Volume density of transferrin-positive seminiferous epithelium (VvES) in the control and doxorubicin-treated rats. A significant reduction of this parameter was observed in the doxorubicin-treated rats at 40 and 64dpp (*) when compared with the corresponding control subgroups. The 127dpp doxorubicin-treated rats showed an important recovery of the VvES.

Figure 9

Volume density of transferrin-positive interstitial tissue (VvTi) in the control and doxorubicin-treated rats. Only the 64dpp doxorubicin-treated rats showed an increase of the VvTi (*) when compared with the control subgroup. Although the 40dpp doxorubicin-treated rats have shown a smaller mean value of this parameter and the 127dpp rats have shown a higher mean value of VvTi, these data were not significant.

Figure 10

Frequency of the stages of the seminiferous epithelium cycle in the 40-day-old rats.
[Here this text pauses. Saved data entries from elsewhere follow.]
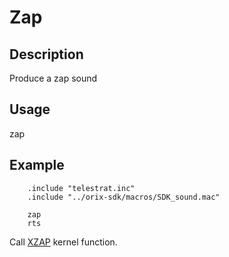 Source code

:# Zap

## Description

Produce a zap sound

## Usage

zap

## Example

```ca65
    .include "telestrat.inc"
    .include "../orix-sdk/macros/SDK_sound.mac"

    zap
    rts

```

Call [XZAP](../../../kernel/primitives/xzap.md) kernel function.
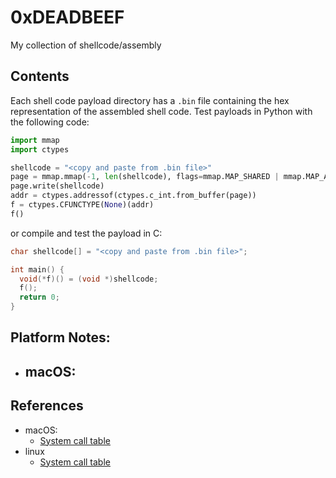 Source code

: # 0xDEADBEEF
My collection of shellcode/assembly

## Contents

Each shell code payload directory has a `.bin` file containing the hex representation of the assembled shell code. Test payloads in Python with the following code:

```python
import mmap
import ctypes

shellcode = "<copy and paste from .bin file>"
page = mmap.mmap(-1, len(shellcode), flags=mmap.MAP_SHARED | mmap.MAP_ANONYMOUS, prot=mmap.PROT_WRITE | mmap.PROT_READ | mmap.PROT_EXEC)
page.write(shellcode)
addr = ctypes.addressof(ctypes.c_int.from_buffer(page))
f = ctypes.CFUNCTYPE(None)(addr)
f()
```

or compile and test the payload in C:

```c
char shellcode[] = "<copy and paste from .bin file>";

int main() {
  void(*f)() = (void *)shellcode;
  f();
  return 0;
}
```

## Platform Notes:

- macOS:
  - 

## References

- macOS:
  - [System call table](https://opensource.apple.com/source/xnu/xnu-2782.20.48/bsd/kern/syscalls.master)
- linux
  - [System call table](https://syscalls.kernelgrok.com/)
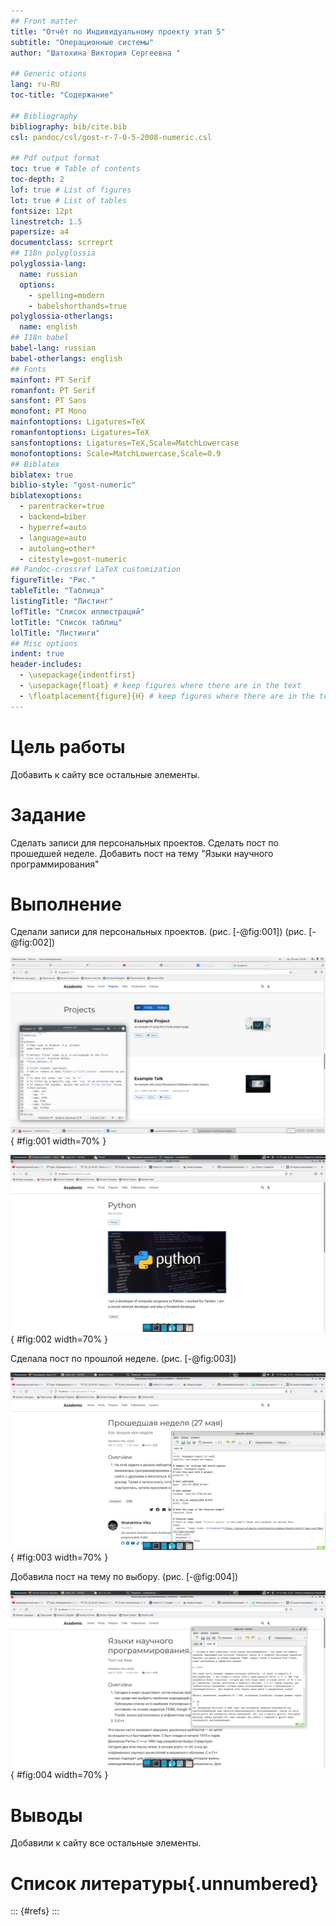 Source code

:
 ```yaml
---
## Front matter
title: "Отчёт по Индивидуальному проекту этап 5"
subtitle: "Операционные системы"
author: "Шатохина Виктория Сергеевна "

## Generic otions
lang: ru-RU
toc-title: "Содержание"

## Bibliography
bibliography: bib/cite.bib
csl: pandoc/csl/gost-r-7-0-5-2008-numeric.csl

## Pdf output format
toc: true # Table of contents
toc-depth: 2
lof: true # List of figures
lot: true # List of tables
fontsize: 12pt
linestretch: 1.5
papersize: a4
documentclass: scrreprt
## I18n polyglossia
polyglossia-lang:
  name: russian
  options:
	- spelling=modern
	- babelshorthands=true
polyglossia-otherlangs:
  name: english
## I18n babel
babel-lang: russian
babel-otherlangs: english
## Fonts
mainfont: PT Serif
romanfont: PT Serif
sansfont: PT Sans
monofont: PT Mono
mainfontoptions: Ligatures=TeX
romanfontoptions: Ligatures=TeX
sansfontoptions: Ligatures=TeX,Scale=MatchLowercase
monofontoptions: Scale=MatchLowercase,Scale=0.9
## Biblatex
biblatex: true
biblio-style: "gost-numeric"
biblatexoptions:
  - parentracker=true
  - backend=biber
  - hyperref=auto
  - language=auto
  - autolang=other*
  - citestyle=gost-numeric
## Pandoc-crossref LaTeX customization
figureTitle: "Рис."
tableTitle: "Таблица"
listingTitle: "Листинг"
lofTitle: "Список иллюстраций"
lotTitle: "Список таблиц"
lolTitle: "Листинги"
## Misc options
indent: true
header-includes:
  - \usepackage{indentfirst}
  - \usepackage{float} # keep figures where there are in the text
  - \floatplacement{figure}{H} # keep figures where there are in the text
---
```


# Цель работы

Добавить к сайту все остальные элементы.

# Задание

Сделать записи для персональных проектов.
Сделать пост по прошедшей неделе.
Добавить пост на тему "Языки научного программирования"
   
# Выполнение

Сделали записи для персональных проектов. (рис. [-@fig:001]) (рис. [-@fig:002])

![Записи для персональных проектов](image/1.png){ #fig:001 width=70% }

![Проект](image/2.jpg){ #fig:002 width=70% }

Сделала пост по прошлой неделе. (рис. [-@fig:003]) 

![Пост по прошлой неделе](image/3.png){ #fig:003 width=70% }

Добавила пост на тему по выбору. (рис. [-@fig:004]) 

![Пост по прошлой неделе](image/4.png){ #fig:004 width=70% }

# Выводы

Добавили к сайту все остальные элементы.

# Список литературы{.unnumbered}

::: {#refs}
:::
An increase in the frequency of stages I, XI and XIV and a decrease of the frequency of stages II to VI were observed at this age. Statistically significant alterations are indicated by the asterisk (*).

Figure 11

Frequency of the stages of the seminiferous epithelium cycle in the 64-day-old rats. At this age, the frequency of the stages I and VIII decreased whereas stages II-III, VII and IX showed an increase of their frequencies. Statistically significant alterations are indicated by the asterisk (*).

Figure 12

Frequency of the stages of the seminiferous epithelium cycle in the 127-day-old rats. At this age, the stage VII showed an increase of its frequency and the stages XII-XII showed a decrease of its frequency. Statistically significant alterations are indicated by the asterisk (*).